▶ _Directions_
Lines after the one containing "the logger][ex-development-tools_debugging-initialization] |" are to be omitted; print exactly each line from the start of the records up to and including it.

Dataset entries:
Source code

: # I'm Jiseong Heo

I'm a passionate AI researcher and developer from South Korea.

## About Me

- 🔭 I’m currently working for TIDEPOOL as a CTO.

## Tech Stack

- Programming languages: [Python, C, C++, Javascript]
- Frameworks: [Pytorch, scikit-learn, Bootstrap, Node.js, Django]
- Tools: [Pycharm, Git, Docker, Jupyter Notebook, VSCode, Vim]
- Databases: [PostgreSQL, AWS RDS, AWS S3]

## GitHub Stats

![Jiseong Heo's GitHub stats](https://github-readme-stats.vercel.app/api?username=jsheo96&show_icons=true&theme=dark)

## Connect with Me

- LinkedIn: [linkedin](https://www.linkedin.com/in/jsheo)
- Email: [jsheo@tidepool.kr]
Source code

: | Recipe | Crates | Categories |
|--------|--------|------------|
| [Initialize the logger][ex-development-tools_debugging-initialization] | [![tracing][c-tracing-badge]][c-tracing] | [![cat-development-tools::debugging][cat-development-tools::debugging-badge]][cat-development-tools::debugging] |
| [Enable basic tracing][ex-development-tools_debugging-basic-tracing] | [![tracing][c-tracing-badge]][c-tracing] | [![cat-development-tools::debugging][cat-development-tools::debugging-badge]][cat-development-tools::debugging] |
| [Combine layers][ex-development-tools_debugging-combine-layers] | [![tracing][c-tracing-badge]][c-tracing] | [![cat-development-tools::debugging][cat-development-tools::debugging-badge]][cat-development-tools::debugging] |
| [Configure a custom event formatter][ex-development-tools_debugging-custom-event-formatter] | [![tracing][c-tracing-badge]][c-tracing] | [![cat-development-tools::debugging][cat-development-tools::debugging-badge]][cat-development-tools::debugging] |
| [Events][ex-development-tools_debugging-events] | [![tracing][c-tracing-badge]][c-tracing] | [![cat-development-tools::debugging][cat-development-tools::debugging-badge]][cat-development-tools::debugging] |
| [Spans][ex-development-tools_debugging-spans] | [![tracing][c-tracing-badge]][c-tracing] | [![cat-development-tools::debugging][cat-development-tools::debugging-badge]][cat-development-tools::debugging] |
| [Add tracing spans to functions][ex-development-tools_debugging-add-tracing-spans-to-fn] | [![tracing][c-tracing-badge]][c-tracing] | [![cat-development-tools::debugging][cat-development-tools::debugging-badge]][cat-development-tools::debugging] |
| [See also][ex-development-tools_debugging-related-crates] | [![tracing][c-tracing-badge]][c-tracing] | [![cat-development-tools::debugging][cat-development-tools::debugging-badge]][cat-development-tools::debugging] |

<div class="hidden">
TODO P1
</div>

▶ _Exercise output_
Source code

: # I'm Jiseong Heo

I'm a passionate AI researcher and developer from South Korea.

## About Me

- 🔭 I’m currently working for TIDEPOOL as a CTO.

## Tech Stack

- Programming languages: [Python, C, C++, Javascript]
- Frameworks: [Pytorch, scikit-learn, Bootstrap, Node.js, Django]
- Tools: [Pycharm, Git, Docker, Jupyter Notebook, VSCode, Vim]
- Databases: [PostgreSQL, AWS RDS, AWS S3]

## GitHub Stats

![Jiseong Heo's GitHub stats](https://github-readme-stats.vercel.app/api?username=jsheo96&show_icons=true&theme=dark)

## Connect with Me

- LinkedIn: [linkedin](https://www.linkedin.com/in/jsheo)
- Email: [jsheo@tidepool.kr]
Source code

: | Recipe | Crates | Categories |
|--------|--------|------------|
| [Initialize the logger][ex-development-tools_debugging-initialization] | [![tracing][c-tracing-badge]][c-tracing] | [![cat-development-tools::debugging][cat-development-tools::debugging-badge]][cat-development-tools::debugging] |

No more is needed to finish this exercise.